Così esordisce uno dei principali organizzatori di eventi del Casentino, Marco Comakema, parlando di se stesso e del suo percorso artistico e lavorativo.

Residente a Poppi e originario di Corezzo, il dj e musicista che ha fatto ballare generazioni di conterranei nonché giovani della Toscana e d’Italia, oggi imprenditore con 3 aziende diverse, che si occupano di produzione musicale, organizzazione eventi e non per ultima, comunicazione. A tal proposito, da poche settimane è uscito il nuovo singolo “Ti porto a Riccione”, pubblicato in collaborazione con il locale “Samsara” del noto Comune della Riviera romagnola.

Marco, entusiasta dei primi risultati del disco, ci racconta la sua storia, e quella del suo ultimo brano, che ha tutte le carte in regola per diventare un tormentone estivo.

Come ti sei avvicinato al mondo della musica? È sempre stato il tuo lavoro?

Fin da bambino ho studiato musica e chitarra classica. Mio padre era un musicista professionista ed è stato lui a farmi scoprire la passione per la musica: fin da adolescente lo accompagnavo a suonare ogni fine settimana. Proprio dopo la sua prematura scomparsa, mi sono ritrovato solo con tanta attrezzatura e strumentazione musicale. La scelta era tra vendere tutto oppure provare a realizzare un’idea concreta. Iniziai a mettere su un piccolo impianto, e fare live a 18 anni e da lì non mi sono più fermato. Ancora lavoravo in ufficio alla Mabo come responsabile marketing: nel 2013 mi dimisi e detti vita a Casentino Promotion, dedicandomi alla creazione di grafica e stampa e in contemporanea all’organizzazione di eventi.

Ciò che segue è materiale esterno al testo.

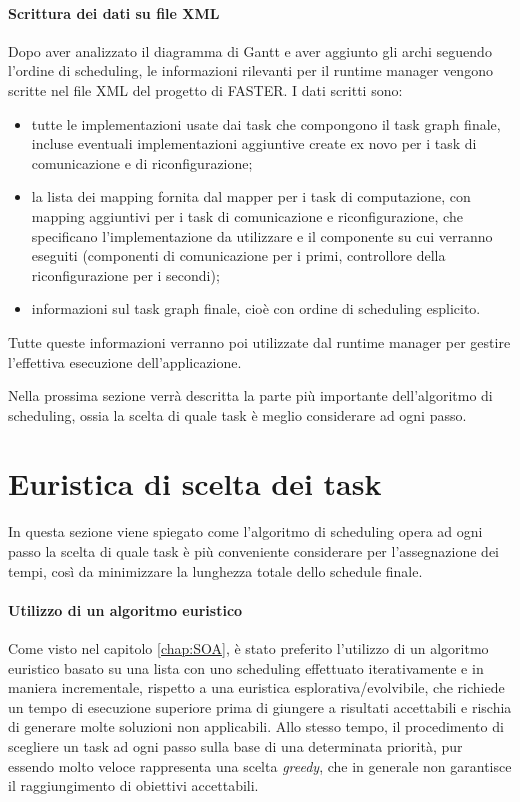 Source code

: \paragraph{Scrittura dei dati su file XML}
Dopo aver analizzato il diagramma di Gantt e aver aggiunto gli archi seguendo 
l'ordine di scheduling, le informazioni rilevanti per il runtime manager 
vengono scritte nel file XML del progetto di \ac{FASTER}. I dati scritti sono:
\begin{itemize}
 \item tutte le implementazioni usate dai task che compongono il task graph 
finale, incluse eventuali implementazioni aggiuntive create ex novo per i task di 
comunicazione e di riconfigurazione;
 \item la lista dei mapping fornita dal mapper per i task di computazione, con 
mapping aggiuntivi per i task di comunicazione e riconfigurazione, che 
specificano l'implementazione da utilizzare e il componente su cui verranno 
eseguiti (componenti di comunicazione per i primi, controllore della 
riconfigurazione per i secondi);
 \item informazioni sul task graph finale, cioè con ordine di scheduling 
esplicito.
\end{itemize}

Tutte queste informazioni verranno poi utilizzate dal runtime manager per 
gestire l'effettiva esecuzione dell'applicazione.

Nella prossima sezione verrà descritta la parte più importante dell'algoritmo 
di scheduling, ossia la scelta di quale task è meglio considerare ad ogni 
passo.


\section{Euristica di scelta dei task}
\label{sec:euristicaSceltaTask}
In questa sezione viene spiegato come l'algoritmo di scheduling opera ad ogni 
passo la scelta di quale task è più conveniente considerare per l'assegnazione 
dei tempi, così da minimizzare la lunghezza totale dello schedule finale.

\paragraph{Utilizzo di un algoritmo euristico}
Come visto nel capitolo \ref{chap:SOA}, è stato preferito l'utilizzo di un 
algoritmo euristico basato su una lista con uno scheduling effettuato 
iterativamente e in maniera incrementale, rispetto a una euristica 
esplorativa/evolvibile, che richiede un tempo di esecuzione superiore prima di 
giungere a risultati accettabili e rischia di generare molte soluzioni non 
applicabili. Allo stesso tempo, il procedimento di scegliere un task ad ogni 
passo sulla base di una determinata priorità, pur essendo molto veloce 
rappresenta una scelta \emph{greedy}, che in generale non garantisce il 
raggiungimento di obiettivi accettabili.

Da dove nasce il nome d’arte Comakema?

È un gioco di parole. A 16 anni mi firmavo “Coma dj” che poi è diventato Comakema. Anche adesso il mio pseudonimo viene spesso abbreviato in “Coma”: è un cerchio che si chiude.

Il tuo singolo appena uscito si chiama “Ti porto a Riccione”. Com’è nata l’idea del disco?

Intanto vorrei precisare che “Ti porto a Riccione” era stato composto già nel 2021, ma l’uscita è stata posticipata a causa della pandemia. L’idea era quella di creare un singolo che prendesse come riferimento la spiaggia romagnola, ed è stata realizzata grazie al contatto tra Danilo Secli’, dj resident del Samsara e il vocalist Alessio Saracini, che ha proposto il brano ai proprietari del locale riscuotendone l’approvazione.

Nella copertina del brano sono indicati numerosi collaboratori: vuoi parlarci di loro?

Senz’altro. La Smile Gang è un gruppo di tre amici che ho conosciuto alcuni anni fa grazie a Nicola Lucioli. Ben presto decidemmo di fare musica insieme e, visti gli ottimi risultati del nostro primo singolo, non potevamo di certo fermarci. Emma del Toro è una tik-toker con quasi un milione di followers, mentre Tommaso Petri è un trapper e paroliere.
Alessio Saracini, come ho già detto, è un vocalist molto apprezzato, e Nicola Lucioli un dj molto conosciuto nell’ambiente club. Tutti i collaboratori sono toscani: Alessio e la Smile Gang provengono dalla Valdichiana, Nicola è aretino, Emma è di Sinalunga mentre Tommaso è di origine casentinese.

Un anno fa il tuo primo disco, “La solita storia”, è stato un grande successo. Te lo saresti mai aspettato?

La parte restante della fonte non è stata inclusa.